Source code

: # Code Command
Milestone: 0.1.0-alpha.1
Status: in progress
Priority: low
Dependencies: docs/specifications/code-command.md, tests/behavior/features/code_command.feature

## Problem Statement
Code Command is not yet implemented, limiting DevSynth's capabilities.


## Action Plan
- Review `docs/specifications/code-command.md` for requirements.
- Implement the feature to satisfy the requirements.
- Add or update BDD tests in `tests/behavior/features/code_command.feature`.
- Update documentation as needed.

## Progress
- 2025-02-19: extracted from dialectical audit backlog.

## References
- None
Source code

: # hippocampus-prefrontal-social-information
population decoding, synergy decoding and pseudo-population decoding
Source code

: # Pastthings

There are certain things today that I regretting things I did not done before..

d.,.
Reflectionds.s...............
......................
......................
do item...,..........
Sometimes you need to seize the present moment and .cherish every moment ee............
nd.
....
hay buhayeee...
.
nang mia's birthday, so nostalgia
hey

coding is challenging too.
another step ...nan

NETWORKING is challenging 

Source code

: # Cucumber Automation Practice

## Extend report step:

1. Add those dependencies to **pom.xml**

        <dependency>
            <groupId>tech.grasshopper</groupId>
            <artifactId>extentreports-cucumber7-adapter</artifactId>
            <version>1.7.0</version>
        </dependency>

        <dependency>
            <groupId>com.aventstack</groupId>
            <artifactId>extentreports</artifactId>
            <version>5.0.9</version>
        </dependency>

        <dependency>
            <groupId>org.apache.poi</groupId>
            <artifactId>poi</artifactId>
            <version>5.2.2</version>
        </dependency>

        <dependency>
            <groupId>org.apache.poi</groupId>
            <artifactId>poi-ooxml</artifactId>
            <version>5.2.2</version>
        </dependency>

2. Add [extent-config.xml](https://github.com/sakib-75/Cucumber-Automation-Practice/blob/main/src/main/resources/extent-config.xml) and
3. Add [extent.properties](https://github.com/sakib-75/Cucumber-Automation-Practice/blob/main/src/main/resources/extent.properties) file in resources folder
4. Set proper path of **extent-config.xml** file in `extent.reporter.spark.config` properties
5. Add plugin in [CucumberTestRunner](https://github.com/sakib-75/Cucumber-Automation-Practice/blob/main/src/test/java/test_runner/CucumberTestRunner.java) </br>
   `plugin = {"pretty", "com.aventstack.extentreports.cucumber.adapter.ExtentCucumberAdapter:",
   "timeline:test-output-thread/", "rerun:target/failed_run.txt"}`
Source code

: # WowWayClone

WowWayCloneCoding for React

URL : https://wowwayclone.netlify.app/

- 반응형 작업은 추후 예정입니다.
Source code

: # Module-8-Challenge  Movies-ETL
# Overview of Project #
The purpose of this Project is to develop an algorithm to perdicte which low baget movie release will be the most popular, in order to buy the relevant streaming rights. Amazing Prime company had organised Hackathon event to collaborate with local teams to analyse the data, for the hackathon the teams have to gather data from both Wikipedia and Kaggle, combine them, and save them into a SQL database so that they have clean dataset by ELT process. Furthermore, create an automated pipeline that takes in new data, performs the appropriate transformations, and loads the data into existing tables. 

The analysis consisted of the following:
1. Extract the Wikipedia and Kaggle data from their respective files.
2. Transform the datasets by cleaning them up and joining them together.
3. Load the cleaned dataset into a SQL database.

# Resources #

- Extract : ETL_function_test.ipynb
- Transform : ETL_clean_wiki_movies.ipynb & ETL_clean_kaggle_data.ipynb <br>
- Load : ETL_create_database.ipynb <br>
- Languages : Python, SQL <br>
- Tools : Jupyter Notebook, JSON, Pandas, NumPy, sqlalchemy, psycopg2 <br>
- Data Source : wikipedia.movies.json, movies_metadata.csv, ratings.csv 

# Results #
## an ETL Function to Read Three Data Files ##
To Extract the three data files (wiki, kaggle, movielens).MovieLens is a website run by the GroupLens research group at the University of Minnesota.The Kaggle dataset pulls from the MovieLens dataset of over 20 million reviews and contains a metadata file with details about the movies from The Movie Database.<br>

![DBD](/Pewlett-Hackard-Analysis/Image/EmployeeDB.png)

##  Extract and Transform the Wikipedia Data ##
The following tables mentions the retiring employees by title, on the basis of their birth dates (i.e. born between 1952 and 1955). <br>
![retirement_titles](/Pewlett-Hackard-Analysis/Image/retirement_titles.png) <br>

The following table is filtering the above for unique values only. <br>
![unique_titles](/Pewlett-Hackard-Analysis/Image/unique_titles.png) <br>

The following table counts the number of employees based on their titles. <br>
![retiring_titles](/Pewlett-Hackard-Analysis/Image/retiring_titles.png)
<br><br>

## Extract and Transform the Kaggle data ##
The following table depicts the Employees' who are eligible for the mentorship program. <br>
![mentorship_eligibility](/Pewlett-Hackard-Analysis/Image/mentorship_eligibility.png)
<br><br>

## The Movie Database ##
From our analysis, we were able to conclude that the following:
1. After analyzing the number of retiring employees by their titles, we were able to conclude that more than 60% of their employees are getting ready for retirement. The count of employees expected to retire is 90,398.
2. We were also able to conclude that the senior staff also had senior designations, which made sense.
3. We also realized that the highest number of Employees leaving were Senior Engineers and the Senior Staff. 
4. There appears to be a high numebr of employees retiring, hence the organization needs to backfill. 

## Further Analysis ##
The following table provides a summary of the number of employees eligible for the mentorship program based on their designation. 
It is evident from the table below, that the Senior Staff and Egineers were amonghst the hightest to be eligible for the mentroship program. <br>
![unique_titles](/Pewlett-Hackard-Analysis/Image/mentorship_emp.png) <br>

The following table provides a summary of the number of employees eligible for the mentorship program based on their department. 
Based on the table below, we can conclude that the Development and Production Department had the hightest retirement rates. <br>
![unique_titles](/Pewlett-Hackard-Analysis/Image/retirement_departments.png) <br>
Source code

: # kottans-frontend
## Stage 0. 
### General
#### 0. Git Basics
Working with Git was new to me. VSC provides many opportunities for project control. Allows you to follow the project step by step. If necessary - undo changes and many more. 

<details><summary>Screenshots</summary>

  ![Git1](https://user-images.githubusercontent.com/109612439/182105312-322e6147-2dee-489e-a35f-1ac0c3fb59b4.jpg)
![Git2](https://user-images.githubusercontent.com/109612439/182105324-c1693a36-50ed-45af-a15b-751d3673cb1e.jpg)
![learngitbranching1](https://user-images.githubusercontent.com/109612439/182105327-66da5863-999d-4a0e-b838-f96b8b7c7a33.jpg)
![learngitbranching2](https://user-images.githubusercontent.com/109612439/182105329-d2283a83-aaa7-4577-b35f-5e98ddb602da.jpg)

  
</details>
—————
Find the lines above that contain "plugin" and report their number, without comment.

2